→ **Exercise aim**
Once you have read the records below, print them again exactly as they stand.

Records excerpted from a collection
■ ■ ■ ■

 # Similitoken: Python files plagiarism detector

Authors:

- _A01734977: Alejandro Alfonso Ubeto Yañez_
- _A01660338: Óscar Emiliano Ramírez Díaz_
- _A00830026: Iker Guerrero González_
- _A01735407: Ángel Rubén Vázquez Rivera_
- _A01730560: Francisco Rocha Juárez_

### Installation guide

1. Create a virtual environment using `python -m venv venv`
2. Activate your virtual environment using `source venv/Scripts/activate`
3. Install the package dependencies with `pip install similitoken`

■ ■ ■ ■

→ **Task answer**
 # Similitoken: Python files plagiarism detector

Authors:

- _A01734977: Alejandro Alfonso Ubeto Yañez_
- _A01660338: Óscar Emiliano Ramírez Díaz_
- _A00830026: Iker Guerrero González_
- _A01735407: Ángel Rubén Vázquez Rivera_
- _A01730560: Francisco Rocha Juárez_

### Installation guide

1. Create a virtual environment using `python -m venv venv`
2. Activate your virtual environment using `source venv/Scripts/activate`
3. Install the package dependencies with `pip install similitoken`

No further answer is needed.